While we should celebrate such resourcefulness and yes, entrepreneurship, on individual level, we should also be mindful of broader implications of this trend: this is not a healthy development for the overall economy. One, there’s about $500 billion tax shortfall from this unreported cash income, which leads to a second potential problem: the further disintegration of the social contract, of the sense that we’re all in this together. When a large chunk of the population, whether by choice or by necessity, operates under the radar it puts legitimate businesses at a disadvantage, shortchanges the system and puts burden on those who pay their taxes.
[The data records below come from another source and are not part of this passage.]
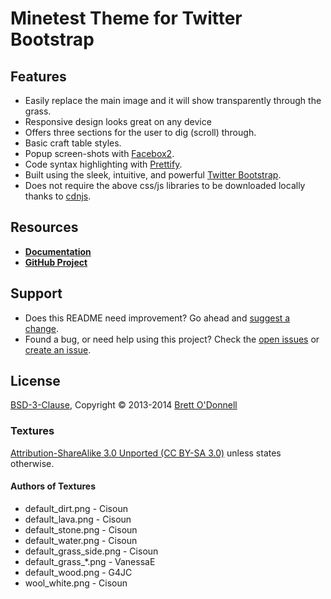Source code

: # Minetest Theme for Twitter Bootstrap


## Features

- Easily replace the main image and it will show transparently through the grass.
- Responsive design looks great on any device
- Offers three sections for the user to dig (scroll) through.
- Basic craft table styles.
- Popup screen-shots with [Facebox2](http://fancyapps.com/fancybox/).
- Code syntax highlighting with [Prettify](https://code.google.com/p/google-code-prettify/).
- Built using the sleek, intuitive, and powerful [Twitter Bootstrap](http://getbootstrap.com).
- Does not require the above css/js libraries to be downloaded locally thanks to [cdnjs](http://cdnjs.cloudflare.com/).


## Resources

- **[Documentation](http://cornernote.github.io/minetest-bootstrap-theme)**
- **[GitHub Project](https://github.com/cornernote/minetest-bootstrap-theme)**


## Support

- Does this README need improvement?  Go ahead and [suggest a change](https://github.com/cornernote/minetest-bootstrap-theme/edit/master/README.md).
- Found a bug, or need help using this project?  Check the [open issues](https://github.com/cornernote/minetest-bootstrap-theme/issues) or [create an issue](https://github.com/cornernote/minetest-bootstrap-theme/issues/new).


## License

[BSD-3-Clause](https://raw.github.com/cornernote/minetest-bootstrap-theme/master/LICENSE), Copyright © 2013-2014 [Brett O'Donnell](http://cornernote.github.io/)


### Textures

[Attribution-ShareAlike 3.0 Unported (CC BY-SA 3.0)](http://creativecommons.org/licenses/by-sa/3.0/) unless states otherwise.


#### Authors of Textures

- default_dirt.png - Cisoun
- default_lava.png - Cisoun
- default_stone.png - Cisoun
- default_water.png - Cisoun
- default_grass_side.png - Cisoun
- default_grass_*.png - VanessaE
- default_wood.png - G4JC
- wool_white.png - Cisoun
Perhaps, it’s time for businesses to reexamine their approach to human capital. For many local and midsize businesses the employees and the customer base are often the same people. Moreover, businesses with good products to sell, happy employees and loyal customer base are better positioned to expand and compete. If they hire and retain talent when things are slow they won’t have to waste time on employee search and training when the economy eventually takes off. If that’s not convincing enough, then there are always opportunistic investors like Buffett that can come to your rescue: “If you are a CEO who has some large, profitable project you are shelving because of short-term worries, call Berkshire. Let us unburden you.”